My Accidental Jihad by Krista Bremer

An image of model wearing the Hijab the Muslim veil
The Hijab

My Accidental Jihad: A Love Story by Krista Bremer

Is there some universal force which can bring people from completely differing backgrounds together in a profound, loving union?  In a sense, this is the query at the core of Krista Bremer’s candid memoir.  Raised in southern California where freedom of thought is prized, Krista moved to North Carolina in order to further her career as a journalist.  Once settled, she scheduled for herself a jogging regimen.  During one such jog, she met Ismail, a Libyan man 14 years her senior, with strong Islamic beliefs. 

Gradually, the two began jogging together, their meetings becoming less accidental, until they agreed to meet at specified times, then going out for coffee later.  Still, given their age difference, and the polarity of their cultural and religious frameworks, even after they became lovers, Krista regarded their bond as a friendly romance.  Ismail had wished to marry Krista for some time.  Although uncertain at first, her perspective changed when she realized a child had been conceived between herself and Ismail.  As neither of them wished to terminate this pregnancy, the couple were married.  Not surprisingly, awareness of the ways in which Krista and Ismail diverged grew increasingly clear.

Why, she wondered, would he go without food all day throughout the month of Ramadan, eating only three dates, in a specified pattern, just prior to sunrise?  Conversely, what, he wondered, impelled her to wish for a gift focusing on hearts each Valentine’s Day. 

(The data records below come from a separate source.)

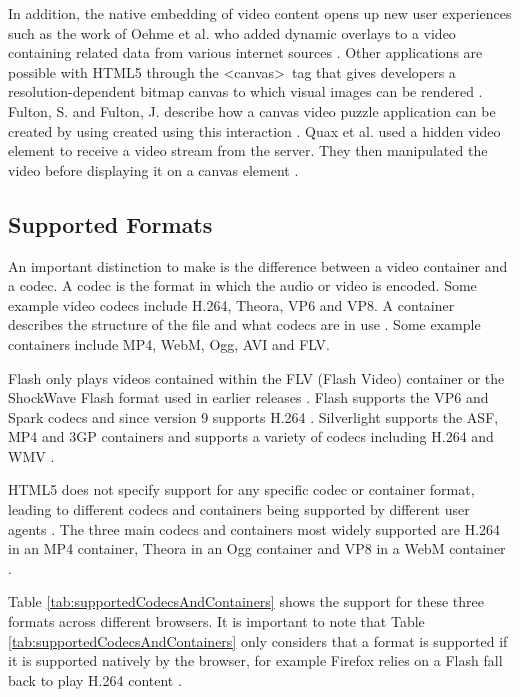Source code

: \documentclass[journal]{IEEEtran}
\begin{document}
In addition, the native embedding of video content opens up new user experiences such as the work of Oehme et al. who added dynamic overlays to a video containing related data from various internet sources \cite{inproceedings:theChroomaApproach}. Other applications are possible with HTML5 through the \textless canvas\textgreater~tag that gives developers a resolution-dependent bitmap canvas to which visual images can be rendered \cite{standard:html5}. Fulton, S. and Fulton, J. describe how a canvas video puzzle application can be created by using created using this interaction \cite{book:html5canvas}. Quax et al. used a hidden video element to receive a video stream from the server. They then manipulated the video before displaying it on a canvas element \cite{inproceedings:aPracticalAndScableMethodForStreaming}.

\subsection{Supported Formats}
An important distinction to make is the difference between a video container and a codec. A codec is the format in which the audio or video is encoded. Some example video codecs include H.264, Theora, VP6 and VP8. A container describes the structure of the file and what codecs are in use \cite{website:videoFormatsGuide}. Some example containers include MP4, WebM, Ogg, AVI and FLV.

Flash only plays videos contained within the FLV (Flash Video) container or the ShockWave Flash format used in earlier releases \cite{article:flashPlayer}. Flash supports the VP6 and Spark codecs and since version 9 supports H.264 \cite{article:flashPlayer}\cite{website:flashSupportedFormats}. Silverlight supports the ASF, MP4 and 3GP containers and supports a variety of codecs including H.264 and WMV \cite{website:silverlightSupportedFormats}.

HTML5 does not specify support for any specific codec or container format, leading to different codecs and containers being supported by different user agents \cite{article:towardsVideoOnTheWebWithHTML5}. The three main codecs and containers most widely supported are H.264 in an MP4 container, Theora in an Ogg container and VP8 in a WebM container \cite{article:towardsVideoOnTheWebWithHTML5}.

Table \ref{tab:supportedCodecsAndContainers} shows the support for these three formats across different browsers. It is important to note that Table \ref{tab:supportedCodecsAndContainers} only considers that a format is supported if it is supported natively by the browser, for example Firefox relies on a Flash fall back to play H.264 content \cite{website:firefoxVideoMobileAndTheOpenWeb}.
\end{document}
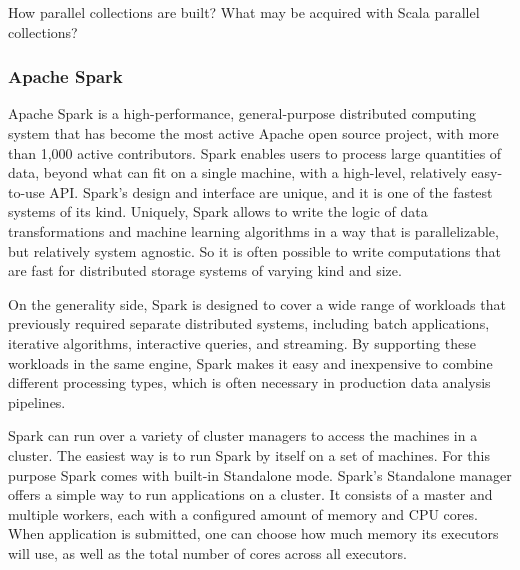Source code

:  How parallel collections are built?
 What may be acquired with Scala parallel collections?


\subsubsection{Apache Spark}

Apache Spark is a high-performance, general-purpose distributed computing system that has become the most active Apache open source project, with more than 1,000 active contributors. Spark enables users to process large quantities of data, beyond what can fit on a single machine, with a high-level, relatively easy-to-use API. Spark’s design and interface are unique, and it is one of the fastest systems of its kind. Uniquely, Spark allows to write the logic of data transformations and machine learning algorithms in a way that is parallelizable, but relatively system agnostic. So it is often possible to write computations that are fast for distributed storage systems of varying kind and size.

On the generality side, Spark is designed to cover a wide range of workloads that previously required separate distributed systems, including batch applications, iterative algorithms, interactive queries, and streaming. By supporting these workloads in the same engine, Spark makes it easy and inexpensive to combine different processing types, which is often necessary in production data analysis pipelines.\cite{learning_spark}

Spark can run over a variety of cluster managers to access the machines in a cluster. The easiest way is to run Spark by itself on a set of machines. For this purpose Spark comes with built-in Standalone mode. Spark’s Standalone manager offers a simple way to run applications on a cluster. It consists of a master and multiple workers, each with a configured amount of memory and CPU cores. When application is submitted, one can choose how much memory its executors will use, as well as the total number of cores across all executors.


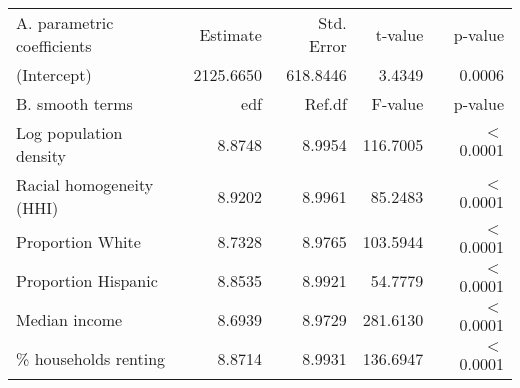 \begin{table}[ht]
\centering
\begin{tabular}{lrrrr}
   \hline
A. parametric coefficients & Estimate & Std. Error & t-value & p-value \\ 
  (Intercept) & 2125.6650 & 618.8446 & 3.4349 & 0.0006 \\ 
   \hline
B. smooth terms & edf & Ref.df & F-value & p-value \\ 
  Log population density & 8.8748 & 8.9954 & 116.7005 & $<$ 0.0001 \\ 
  Racial homogeneity (HHI) & 8.9202 & 8.9961 & 85.2483 & $<$ 0.0001 \\ 
  Proportion White & 8.7328 & 8.9765 & 103.5944 & $<$ 0.0001 \\ 
  Proportion Hispanic & 8.8535 & 8.9921 & 54.7779 & $<$ 0.0001 \\ 
  Median income & 8.6939 & 8.9729 & 281.6130 & $<$ 0.0001 \\ 
  \% households renting & 8.8714 & 8.9931 & 136.6947 & $<$ 0.0001 \\ 
   \hline
\end{tabular}
\caption{ } 
\label{Demographic GAM}
\end{table}
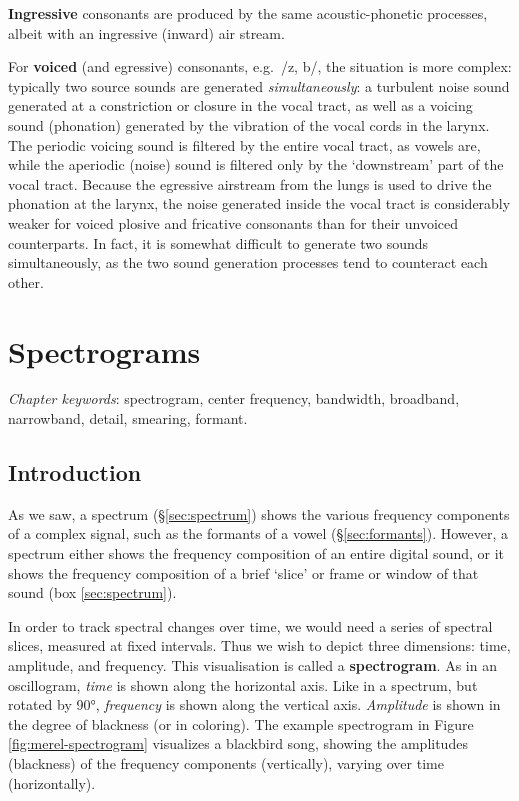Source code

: \documentclass[
]{book}
\begin{document}
\textbf{Ingressive} consonants are produced by the same acoustic-phonetic processes, albeit with an ingressive (inward) air stream.

For \textbf{voiced} (and egressive) consonants, e.g.~/z, b/, the situation is more complex: typically two source sounds are generated \emph{simultaneously}: a turbulent noise sound generated at a constriction or closure in the vocal tract, as well as a voicing sound (phonation) generated by the vibration of the vocal cords in the larynx. The periodic voicing sound is filtered by the entire vocal tract, as vowels are, while the aperiodic (noise) sound is filtered only by the `downstream' part of the vocal tract.
Because the egressive airstream from the lungs is used to drive the phonation at the larynx, the noise generated inside the vocal tract is considerably weaker for voiced plosive and fricative consonants than for their unvoiced counterparts. In fact, it is somewhat difficult to generate two sounds simultaneously, as the two sound generation processes tend to counteract each other.

\chapter{Spectrograms}\label{ch-spectrograms}

\emph{Chapter keywords}: spectrogram, center frequency, bandwidth, broadband, narrowband, detail, smearing, formant.

\section{Introduction}\label{sec:spectrogram-intro}

As we saw, a spectrum (§\ref{sec:spectrum}) shows the various frequency components of a complex signal, such as the formants of a vowel (§\ref{sec:formants}). However, a spectrum either shows the frequency composition of an entire digital sound, or it shows the frequency composition of a brief `slice' or frame or window of that sound (box \ref{sec:spectrum}).

In order to track spectral changes over time, we would need a series of spectral slices, measured at fixed intervals. Thus we wish to depict three dimensions: time, amplitude, and frequency. This visualisation is called a \textbf{spectrogram}. As in an oscillogram, \emph{time} is shown along the horizontal axis. Like in a spectrum, but rotated by 90°, \emph{frequency} is shown along the vertical axis. \emph{Amplitude} is shown in the degree of blackness (or in coloring).
The example spectrogram in Figure \ref{fig:merel-spectrogram} visualizes a blackbird song, showing the amplitudes (blackness) of the frequency components (vertically), varying over time (horizontally).
\end{document}
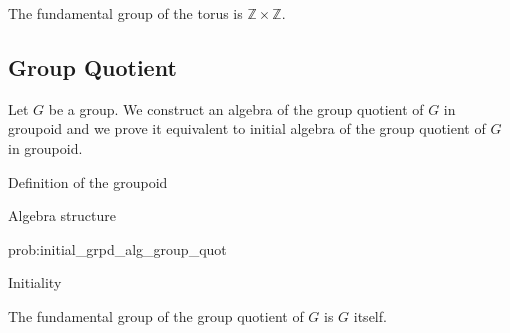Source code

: \begin{corollary}
  The fundamental group of the torus is $\mathbb{Z} \times \mathbb{Z}$.
\end{corollary}

\subsection{Group Quotient}
\label{sec:group_quotient_fund_group}

Let $G$ be a group.  We construct an algebra of the group quotient of $G$ in
groupoid and we prove it equivalent to initial algebra of the group
quotient of $G$ in groupoid.

\begin{definition}
  Definition of the groupoid
\end{definition}

\begin{problem}
  \label{prob:initial_grpd_alg_group_quot}
  Algebra structure
\end{problem}

\begin{construction}{prob:initial_grpd_alg_group_quot}

\end{construction}

\begin{proposition}
  Initiality
\end{proposition}

\begin{corollary}
  The fundamental group of the group quotient of $G$ is $G$ itself.
\end{corollary}
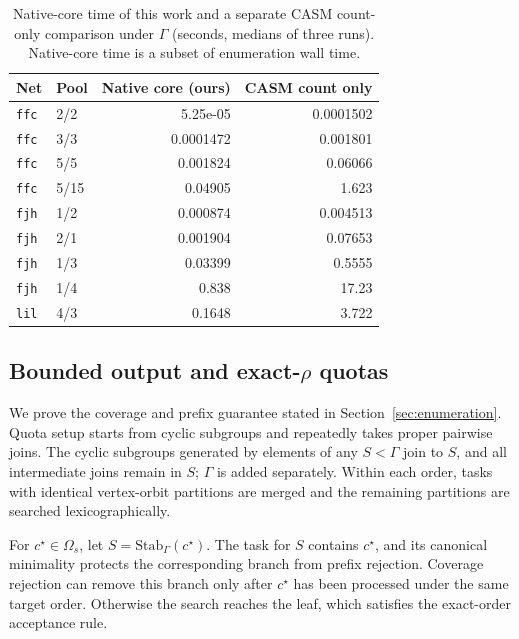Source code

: \documentclass[a5paper, 10pt]{article}
\begin{document}
\begin{table}[H]
\centering\scriptsize
\setlength{\tabcolsep}{1.2mm}
\caption{Native-core time of this work and a separate CASM count-only comparison under $\Gamma$ (seconds, medians of three runs). Native-core time is a subset of enumeration wall time.}
\begin{tabular}{llrr}
\toprule
Net & Pool & Native core (ours) & CASM count only \\
\midrule
\texttt{ffc} & 2/2 & 5.25e-05 & 0.0001502 \\
\texttt{ffc} & 3/3 & 0.0001472 & 0.001801 \\
\texttt{ffc} & 5/5 & 0.001824 & 0.06066 \\
\texttt{ffc} & 5/15 & 0.04905 & 1.623 \\
\texttt{fjh} & 1/2 & 0.000874 & 0.004513 \\
\texttt{fjh} & 2/1 & 0.001904 & 0.07653 \\
\texttt{fjh} & 1/3 & 0.03399 & 0.5555 \\
\texttt{fjh} & 1/4 & 0.838 & 17.23 \\
\texttt{lil} & 4/3 & 0.1648 & 3.722 \\
\bottomrule
\end{tabular}
\end{table}

\endgroup

\subsection{Bounded output and exact-$\rho$ quotas}
\label{app:quota_proof}

We prove the coverage and prefix guarantee stated in Section~\ref{sec:enumeration}. Quota setup starts from cyclic subgroups and repeatedly takes proper pairwise joins. The cyclic subgroups generated by elements of any $S<\Gamma$ join to $S$, and all intermediate joins remain in $S$; $\Gamma$ is added separately. Within each order, tasks with identical vertex-orbit partitions are merged and the remaining partitions are searched lexicographically.

For $c^\star\in\Omega_s$, let $S=\mathrm{Stab}_{\Gamma}(c^\star)$. The task for $S$ contains $c^\star$, and its canonical minimality protects the corresponding branch from prefix rejection. Coverage rejection can remove this branch only after $c^\star$ has been processed under the same target order. Otherwise the search reaches the leaf, which satisfies the exact-order acceptance rule.
\end{document}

Each of them did all they could to accommodate one another’s wishes.  Still, a pivotal moment came when Krista, having found Ismail took no joy in her Valentine gifts, shaped a heart out of colored paper and then wrote on it all the reasons she loved him.  Later, during an evening walk, Ismail said this was the most perfect gift she could ever have given him.

A few years after their marriage, their visit to his native Libya helped Krista understand his values.  The women, in charge of all domestic work and food preparation, spent nearly all their free hours in each other’s company.  At first, Krista wondered how they endured the inevitable level of suffocating stultification.

Gradually, she realized these women found a peace and relaxation together.  It was all they had ever known, all they expected; they comprised an affectionate unit.  Older ladies died, young women married, but the basic group stayed cohesive.

She also discovered one major reason Libyan women, aside for religious commands, are willing to appear in public with their bodies and faces all but completely concealed by various types of veils.  Having asked one sister-in-law to show her the ways in which these coverings were created, she felt the gentle but definite knot of the head scarf being secured under her chin.  For the first time, she luxuriated in the freedom of privacy.  Arguably, this mode of dress was the ultimate feminist refusal to be appraised in terms of male definitions of allure and attractiveness.  

Krista Bremer’s memoir ends with the couple’s resumption of life in America, and their mutual knowledge that some divergences will always need to be overlooked, or result in the occasional conflicts. Still, in any successful relationship, at the root of genuine love is acceptance by each partner of the other, transcending their separateness.